> **Brief**
Find the line below with "the primesieve.h header." and the line with "- **English**". Output exactly those lines and everything between them, leaving out the pictures.

> **Record excerpts**
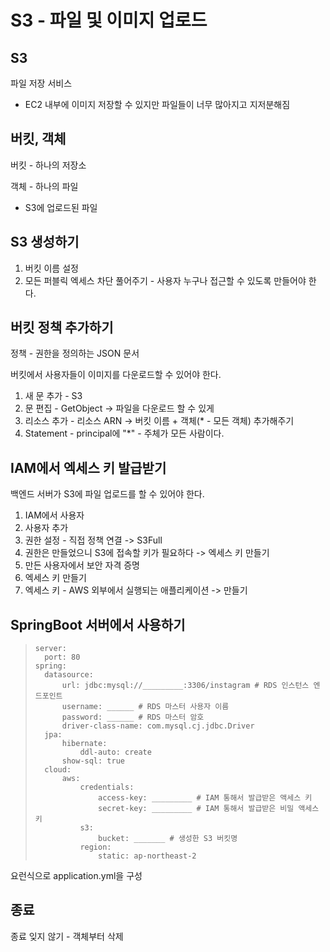 S3 - 파일 및 이미지 업로드
==

S3
--
파일 저장 서비스
- EC2 내부에 이미지 저장할 수 있지만 파일들이 너무 많아지고 지저분해짐

버킷, 객체
--
버킷 - 하나의 저장소

객체 - 하나의 파일
- S3에 업로드된 파일

S3 생성하기
-- 
1. 버킷 이름 설정
2. 모든 퍼블릭 엑세스 차단 풀어주기 - 사용자 누구나 접근할 수 있도록 만들어야 한다.

버킷 정책 추가하기
--
정책 - 권한을 정의하는 JSON 문서

버킷에서 사용자들이 이미지를 다운로드할 수 있어야 한다.
1. 새 문 추가 - S3
2. 문 편집 - GetObject -> 파일을 다운로드 할 수 있게
3. 리소스 추가 - 리소스 ARN -> 버킷 이름 + 객체(* - 모든 객체) 추가해주기
4. Statement - principal에 "*" - 주체가 모든 사람이다.

IAM에서 엑세스 키 발급받기
--
백엔드 서버가 S3에 파일 업로드를 할 수 있어야 한다.
1. IAM에서 사용자
2. 사용자 추가
3. 권한 설정 - 직접 정책 연결 -> S3Full
4. 권한은 만들었으니 S3에 접속할 키가 필요하다 -> 엑세스 키 만들기
5. 만든 사용자에서 보안 자격 증명
6. 엑세스 키 만들기
7. 엑세스 키 - AWS 외부에서 실행되는 애플리케이션 -> 만들기

SpringBoot 서버에서 사용하기
--
> ```
> server:
>	port: 80
> spring:
>	datasource:
>		url: jdbc:mysql://_________:3306/instagram # RDS 인스턴스 엔드포인트
>		username: ______ # RDS 마스터 사용자 이름
>		password: ______ # RDS 마스터 암호
>		driver-class-name: com.mysql.cj.jdbc.Driver
>	jpa:
>		hibernate:
>			ddl-auto: create
>		show-sql: true
>	cloud:
>		aws:
>		    credentials:
>				access-key: _________ # IAM 통해서 발급받은 액세스 키
>				secret-key: _________ # IAM 통해서 발급받은 비밀 액세스 키
>			s3:
>				bucket: _______ # 생성한 S3 버킷명
>			region:
>				static: ap-northeast-2
> ```
요런식으로 application.yml을 구성

종료
--
종료 잊지 않기 - 객체부터 삭제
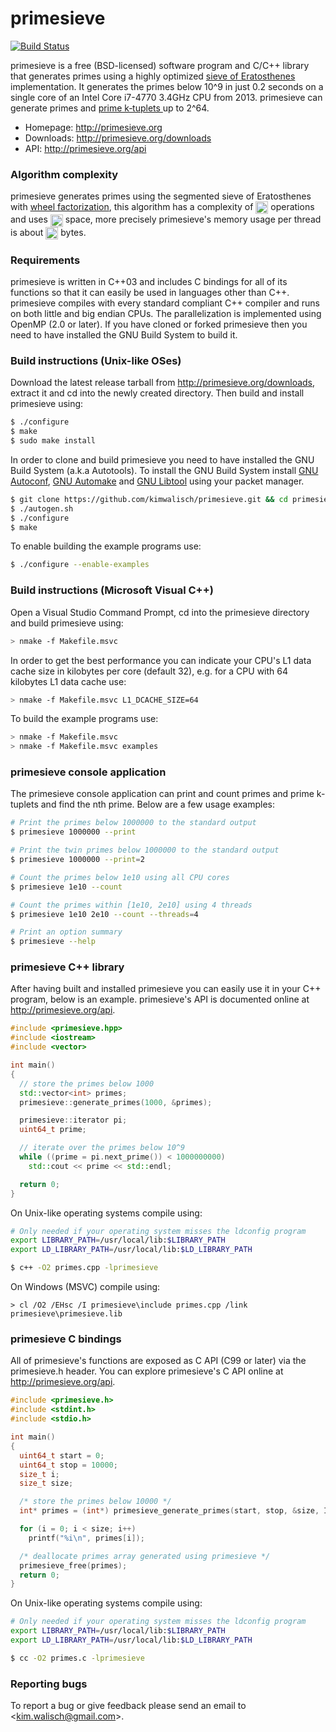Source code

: primesieve
==========
[![Build Status](https://travis-ci.org/kimwalisch/primesieve.svg)](https://travis-ci.org/kimwalisch/primesieve)

primesieve is a free (BSD-licensed) software program and C/C++
library that generates primes using a highly optimized
<a href="http://en.wikipedia.org/wiki/Sieve_of_Eratosthenes">sieve of
Eratosthenes</a> implementation. It generates the primes below 10^9
in just 0.2 seconds on a single core of an Intel Core i7-4770 3.4GHz
CPU from 2013. primesieve can generate primes and
<a href="http://en.wikipedia.org/wiki/Prime_k-tuple">prime&#160;k&#8209;tuplets
</a> up to 2^64.

* Homepage: http://primesieve.org
* Downloads: http://primesieve.org/downloads
* API: http://primesieve.org/api

### Algorithm complexity

primesieve generates primes using the segmented sieve of Eratosthenes
with <a href="http://en.wikipedia.org/wiki/Wheel_factorization">wheel
factorization</a>, this algorithm has a complexity of
<img src="http://primesieve.org/images/Onloglogn.svg" height="20" align="absmiddle"/>
operations and uses
<img src="http://primesieve.org/images/Osqrtn.svg" height="20" align="absmiddle"/>
space, more precisely primesieve's memory usage per thread is about
<img src="http://primesieve.org/images/primesieve_memory_usage.svg" height="20" align="absmiddle"/>
bytes.

### Requirements

primesieve is written in C++03 and includes C bindings for all of its
functions so that it can easily be used in languages other than C++.
primesieve compiles with every standard compliant C++ compiler and
runs on both little and big endian CPUs. The parallelization is
implemented using OpenMP (2.0 or later). If you have cloned or forked
primesieve then you need to have installed the GNU Build System to
build it.

### Build instructions (Unix-like OSes)

Download the latest release tarball from
http://primesieve.org/downloads, extract it and cd into the newly
created directory. Then build and install primesieve using:

```sh
$ ./configure
$ make
$ sudo make install
```

In order to clone and build primesieve you need to have installed the
GNU Build System (a.k.a Autotools). To install the GNU Build System
install
[GNU Autoconf](http://www.gnu.org/software/autoconf/),
[GNU Automake](http://www.gnu.org/software/automake/) and
[GNU Libtool](http://www.gnu.org/software/libtool/) using your packet
manager.

```sh
$ git clone https://github.com/kimwalisch/primesieve.git && cd primesieve
$ ./autogen.sh
$ ./configure
$ make
```

To enable building the example programs use:
```sh
$ ./configure --enable-examples
```

### Build instructions (Microsoft Visual C++)

Open a Visual Studio Command Prompt, cd into the primesieve directory
and build primesieve using:

```sh
> nmake -f Makefile.msvc
```

In order to get the best performance you can indicate your CPU's L1
data cache size in kilobytes per core (default 32), e.g. for a CPU
with 64 kilobytes L1 data cache use:

```sh
> nmake -f Makefile.msvc L1_DCACHE_SIZE=64
```

To build the example programs use:
```sh
> nmake -f Makefile.msvc
> nmake -f Makefile.msvc examples
```

### primesieve console application

The primesieve console application can print and count primes and
prime k-tuplets and find the nth prime. Below are a few usage
examples:

```sh
# Print the primes below 1000000 to the standard output
$ primesieve 1000000 --print

# Print the twin primes below 1000000 to the standard output
$ primesieve 1000000 --print=2

# Count the primes below 1e10 using all CPU cores
$ primesieve 1e10 --count

# Count the primes within [1e10, 2e10] using 4 threads
$ primesieve 1e10 2e10 --count --threads=4

# Print an option summary
$ primesieve --help
```

### primesieve C++ library

After having built and installed primesieve you can easily use it in
your C++ program, below is an example. primesieve's API is documented
online at http://primesieve.org/api.

```C++
#include <primesieve.hpp>
#include <iostream>
#include <vector>

int main()
{
  // store the primes below 1000
  std::vector<int> primes;
  primesieve::generate_primes(1000, &primes);

  primesieve::iterator pi;
  uint64_t prime;

  // iterate over the primes below 10^9
  while ((prime = pi.next_prime()) < 1000000000)
    std::cout << prime << std::endl;

  return 0;
}
```

On Unix-like operating systems compile using:
```sh
# Only needed if your operating system misses the ldconfig program
export LIBRARY_PATH=/usr/local/lib:$LIBRARY_PATH
export LD_LIBRARY_PATH=/usr/local/lib:$LD_LIBRARY_PATH

$ c++ -O2 primes.cpp -lprimesieve
```

On Windows (MSVC) compile using:
```
> cl /O2 /EHsc /I primesieve\include primes.cpp /link primesieve\primesieve.lib
```

### primesieve C bindings

All of primesieve's functions are exposed as C API (C99 or later) via
the primesieve.h header. You can explore primesieve's C API online
at http://primesieve.org/api.

```C
#include <primesieve.h>
#include <stdint.h>
#include <stdio.h>

int main()
{
  uint64_t start = 0;
  uint64_t stop = 10000;
  size_t i;
  size_t size;

  /* store the primes below 10000 */
  int* primes = (int*) primesieve_generate_primes(start, stop, &size, INT_PRIMES);

  for (i = 0; i < size; i++)
    printf("%i\n", primes[i]);

  /* deallocate primes array generated using primesieve */
  primesieve_free(primes);
  return 0;
}
```

On Unix-like operating systems compile using:
```sh
# Only needed if your operating system misses the ldconfig program
export LIBRARY_PATH=/usr/local/lib:$LIBRARY_PATH
export LD_LIBRARY_PATH=/usr/local/lib:$LD_LIBRARY_PATH

$ cc -O2 primes.c -lprimesieve
```

### Reporting bugs

To report a bug or give feedback please send an email to
<<kim.walisch@gmail.com>>.
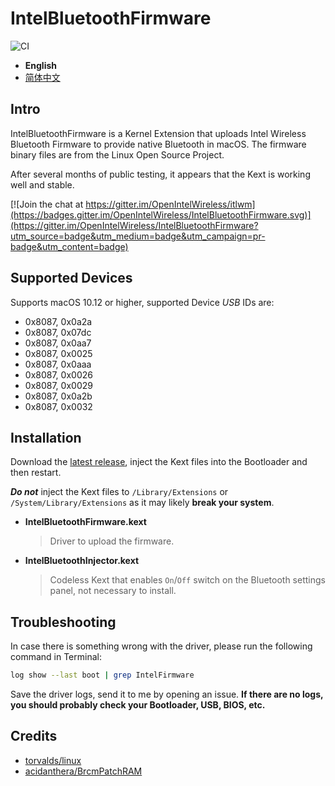 # IntelBluetoothFirmware

![CI](https://github.com/OpenIntelWireless/IntelBluetoothFirmware/workflows/CI/badge.svg)

- **English**
- [简体中文](/.github/README-zh_Hans.md)

## Intro

IntelBluetoothFirmware is a Kernel Extension that uploads Intel Wireless Bluetooth Firmware to provide native Bluetooth in macOS.
The firmware binary files are from the Linux Open Source Project.

After several months of public testing, it appears that the Kext is working well and stable.

[![Join the chat at https://gitter.im/OpenIntelWireless/itlwm](https://badges.gitter.im/OpenIntelWireless/IntelBluetoothFirmware.svg)](https://gitter.im/OpenIntelWireless/IntelBluetoothFirmware?utm_source=badge&utm_medium=badge&utm_campaign=pr-badge&utm_content=badge)

## Supported Devices

Supports macOS 10.12 or higher, supported Device *USB* IDs are:

- 0x8087, 0x0a2a
- 0x8087, 0x07dc
- 0x8087, 0x0aa7
- 0x8087, 0x0025
- 0x8087, 0x0aaa
- 0x8087, 0x0026
- 0x8087, 0x0029
- 0x8087, 0x0a2b
- 0x8087, 0x0032

## Installation

Download the [latest release](https://github.com/zxystd/IntelBluetoothFirmware/releases/latest), inject the Kext files into the Bootloader and then restart.

***Do not*** inject the Kext files to `/Library/Extensions` or `/System/Library/Extensions` as it may likely **break your system**.

- **IntelBluetoothFirmware.kext**
  > Driver to upload the firmware.
- **IntelBluetoothInjector.kext**
  > Codeless Kext that enables `On`/`Off` switch on the Bluetooth settings panel, not necessary to install.

## Troubleshooting

In case there is something wrong with the driver, please run the following command in Terminal:

```sh
log show --last boot | grep IntelFirmware
```

Save the driver logs, send it to me by opening an issue. **If there are no logs, you should probably check your Bootloader, USB, BIOS, etc.**

## Credits

- [torvalds/linux](https://github.com/torvalds/linux)
- [acidanthera/BrcmPatchRAM](https://github.com/acidanthera/BrcmPatchRAM)
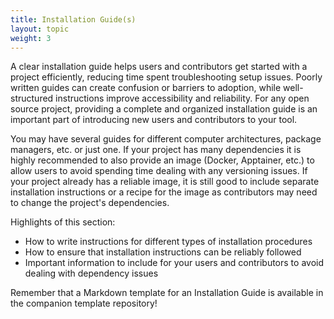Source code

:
 ```yaml
---
title: Installation Guide(s)
layout: topic
weight: 3
---
```


A clear installation guide helps users and contributors get started with a project efficiently, reducing time spent troubleshooting setup issues. Poorly written guides can create confusion or barriers to adoption, while well-structured instructions improve accessibility and reliability. For any open source project, providing a complete and organized installation guide is an important part of introducing new users and contributors to your tool. 

You may have several guides for different computer architectures, package managers, etc. or just one. If your project has many dependencies it is highly recommended to also provide an image (Docker, Apptainer, etc.) to allow users to avoid spending time dealing with any versioning issues. If your project already has a reliable image, it is still good to include separate installation instructions or a recipe for the image as contributors may need to change the project's dependencies. 

Highlights of this section:  
- How to write instructions for different types of installation procedures
- How to ensure that installation instructions can be reliably followed
- Important information to include for your users and contributors to avoid dealing with dependency issues

Remember that a Markdown template for an Installation Guide is available in the companion template repository! <!-- TODO: link template repository -->



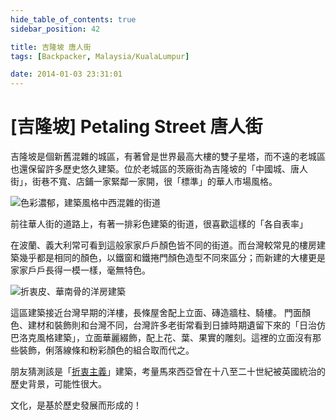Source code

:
 ```yaml
---
hide_table_of_contents: true
sidebar_position: 42

title: 吉隆坡 唐人街
tags: [Backpacker, Malaysia/KualaLumpur]

date: 2014-01-03 23:31:01 
---
```


[吉隆坡] Petaling Street 唐人街 
=============================

吉隆坡是個新舊混雜的城區，有著曾是世界最高大樓的雙子星塔，而不遠的老城區也還保留許多歷史悠久建築。位於老城區的茨廠街為吉隆坡的「中國城、唐人街」，街巷不寬、店鋪一家緊鄰一家開，很「標準」的華人市場風格。

![色彩濃郁，建築風格中西混雜的街道](http://farm9.staticflickr.com/8024/7705423552_3976bc4f08_c.jpg)

前往華人街的道路上，有著一排彩色建築的街道，很喜歡這樣的「各自表率」

在波蘭、義大利常可看到這般家家戶戶顏色皆不同的街道。而台灣較常見的樓房建築幾乎都是相同的顏色，以鐵窗和鐵捲門顏色造型不同來區分；而新建的大樓更是家家戶戶長得一模一樣，毫無特色。

![折衷皮、華南骨的洋房建築](http://farm8.staticflickr.com/7277/7705408710_d4182af2c2_c.jpg)

這區建築接近台灣早期的洋樓，長條屋舍配上立面、磚造牆柱、騎樓。
門面顏色、建材和裝飾則和台灣不同，台灣許多老街常看到日據時期遺留下來的「日治仿巴洛克風格建築」，立面華麗綴飾，配上花、葉、果實的雕刻。這裡的立面沒有那些裝飾，俐落線條和粉彩顏色的組合取而代之。

朋友猜測該是「[折衷主義](http://goo.gl/6cw1i)」建築，考量馬來西亞曾在十八至二十世紀被英國統治的歷史背景，可能性很大。

文化，是基於歷史發展而形成的！
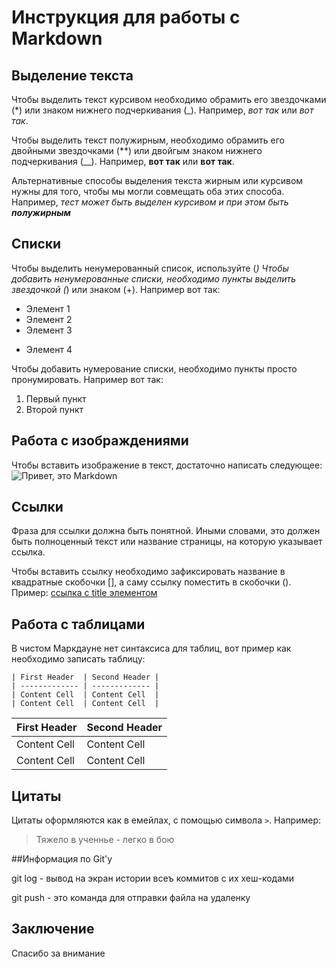 # Инструкция для работы с Markdown

## Выделение текста

Чтобы выделить текст курсивом необходимо обрамить его звездочками (*) или знаком нижнего подчеркивания (_). Например, *вот так* или _вот так_.

Чтобы выделить текст полужирным, необходимо обрамить его двойными звездочками (**) или двойгым знаком нижнего подчеркивания (__). Например, **вот так** или __вот так__.

Альтернативные способы выделения текста жирным или курсивом нужны для того, чтобы мы могли совмещать оба этих способа. Например, _тест может быть выделен курсивом и при этом быть **полужирным**_



## Списки
Чтобы выделить ненумерованный список, используйте (*)
Чтобы добавить ненумерованные списки, необходимо пункты выделить звездочкой (*) или знаком (+). Например вот так:
* Элемент 1
* Элемент 2
* Элемент 3
+ Элемент 4

Чтобы добавить нумерование списки, необходимо пункты просто пронумировать. 
Например вот так:
1. Первый пункт
2. Второй пункт

## Работа с изображдениями

Чтобы вставить изображение в текст, достаточно написать следующее:
![Привет, это Markdown](CHto-takoe-Markdown-i-kak-im-polzovatsya_1543442141-288x144.jpg)

## Ссылки

Фраза для ссылки должна быть понятной. Иными словами, это должен быть полноценный текст или название страницы, на которую указывает ссылка.

Чтобы вставить ссылку необходимо зафиксировать название в квадратные скобочки [], а саму ссылку поместить в скобочки (). Пример:  [ссылка с title элементом](http://example.com/link "Я ссылка")
## Работа с таблицами

В чистом Маркдауне нет синтаксиса для таблиц, вот пример как необходимо записать таблицу: 
```
| First Header  | Second Header |
| ------------- | ------------- |
| Content Cell  | Content Cell  |
| Content Cell  | Content Cell  |
```

| First Header  | Second Header |
| ------------- | ------------- |
| Content Cell  | Content Cell  |
| Content Cell  | Content Cell  |
## Цитаты

Цитаты оформляются как в емейлах, с помощью символа `>`.
Например:

> Тяжело в ученнье - легко в бою

##Информация по Git'у

git log - вывод на экран истории всеъ коммитов с их хеш-кодами

git push - это команда для отправки файла на удаленку

## Заключение

Спасибо за внимание
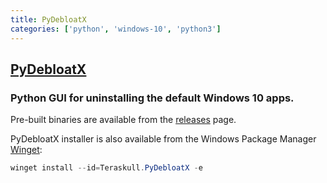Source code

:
 ```yaml
---
title: PyDebloatX
categories: ['python', 'windows-10', 'python3']
---
```

## [PyDebloatX](https://github.com/Teraskull/PyDebloatX)

### Python GUI for uninstalling the default Windows 10 apps.

Pre-built binaries are available from the [releases](https://github.com/Teraskull/PyDebloatX/releases) page.

PyDebloatX installer is also available from the Windows Package Manager [Winget](https://github.com/microsoft/winget-cli):

```powershell
winget install --id=Teraskull.PyDebloatX -e
```
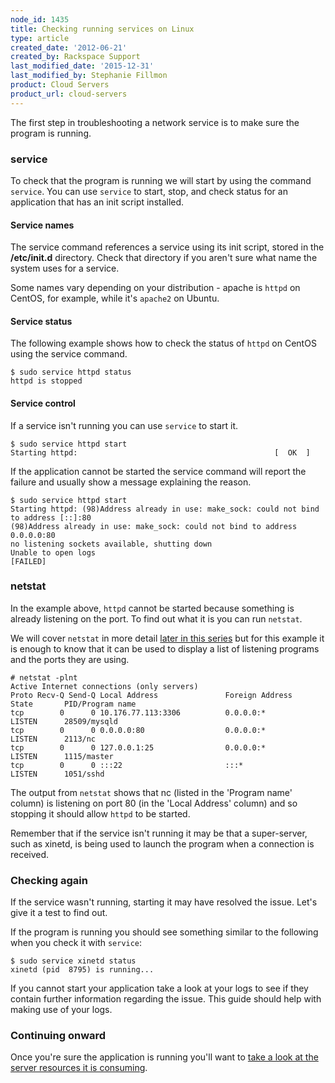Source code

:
 ```yaml
---
node_id: 1435
title: Checking running services on Linux
type: article
created_date: '2012-06-21'
created_by: Rackspace Support
last_modified_date: '2015-12-31'
last_modified_by: Stephanie Fillmon
product: Cloud Servers
product_url: cloud-servers
---
```


The first step in troubleshooting a network service is to make sure the
program is running.

### service

To check that the program is running we will start by using the command
`service`. You can use `service` to start, stop, and check status for an
application that has an init script installed.

#### Service names

The service command references a service using its init script, stored
in the **/etc/init.d** directory. Check that directory if you aren't sure
what name the system uses for a service.

Some names vary depending on your distribution - apache is `httpd` on
CentOS, for example, while it's `apache2` on Ubuntu.

#### Service status

The following example shows how to check the status of `httpd` on CentOS
using the service command.

    $ sudo service httpd status
    httpd is stopped

#### Service control

If a service isn't running you can use `service` to start it.

    $ sudo service httpd start
    Starting httpd:                                            [  OK  ]

If the application cannot be started the service command will report the
failure and usually show a message explaining the reason.

    $ sudo service httpd start
    Starting httpd: (98)Address already in use: make_sock: could not bind to address [::]:80
    (98)Address already in use: make_sock: could not bind to address 0.0.0.0:80
    no listening sockets available, shutting down
    Unable to open logs
    [FAILED]

### netstat

In the example above, `httpd` cannot be started because something is
already listening on the port. To find out what it is you can run
`netstat`.

We will cover `netstat` in more detail [later in this series](/how-to/checking-listening-ports-with-netstat)
but for this example it is enough to know that it can be used to display
a list of listening programs and the ports they are using.

    # netstat -plnt
    Active Internet connections (only servers)
    Proto Recv-Q Send-Q Local Address               Foreign Address             State       PID/Program name
    tcp        0      0 10.176.77.113:3306          0.0.0.0:*                   LISTEN      28509/mysqld
    tcp        0      0 0.0.0.0:80                  0.0.0.0:*                   LISTEN      2113/nc
    tcp        0      0 127.0.0.1:25                0.0.0.0:*                   LISTEN      1115/master
    tcp        0      0 :::22                       :::*                        LISTEN      1051/sshd

The output from `netstat` shows that nc (listed in the 'Program name'
column) is listening on port 80 (in the 'Local Address' column) and so
stopping it should allow `httpd` to be started.

Remember that if the service isn't running it may be that a
super-server, such as xinetd, is being used to launch the program when a
connection is received.

### Checking again

If the service wasn't running, starting it may have resolved the issue.
Let's give it a test to find out.

If the program is running you should see something similar to the
following when you check it with `service`:

    $ sudo service xinetd status
    xinetd (pid  8795) is running...

If you cannot start your application take a look at your logs to see if
they contain further information regarding the issue. This guide should
help with making use of your logs.

### Continuing onward

Once you're sure the application is running you'll want to [take a look at the server resources it is consuming](/how-to/checking-system-load-on-linux).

> **Task result**
the primesieve.h header. You can explore primesieve's C API online
at http://primesieve.org/api.

```C
#include <primesieve.h>
#include <stdint.h>
#include <stdio.h>

int main()
{
  uint64_t start = 0;
  uint64_t stop = 10000;
  size_t i;
  size_t size;

  /* store the primes below 10000 */
  int* primes = (int*) primesieve_generate_primes(start, stop, &size, INT_PRIMES);

  for (i = 0; i < size; i++)
    printf("%i\n", primes[i]);

  /* deallocate primes array generated using primesieve */
  primesieve_free(primes);
  return 0;
}
```

On Unix-like operating systems compile using:
```sh
# Only needed if your operating system misses the ldconfig program
export LIBRARY_PATH=/usr/local/lib:$LIBRARY_PATH
export LD_LIBRARY_PATH=/usr/local/lib:$LD_LIBRARY_PATH

$ cc -O2 primes.c -lprimesieve
```

### Reporting bugs

To report a bug or give feedback please send an email to
<<kim.walisch@gmail.com>>.
 # IntelBluetoothFirmware

![CI](https://github.com/OpenIntelWireless/IntelBluetoothFirmware/workflows/CI/badge.svg)

- **English**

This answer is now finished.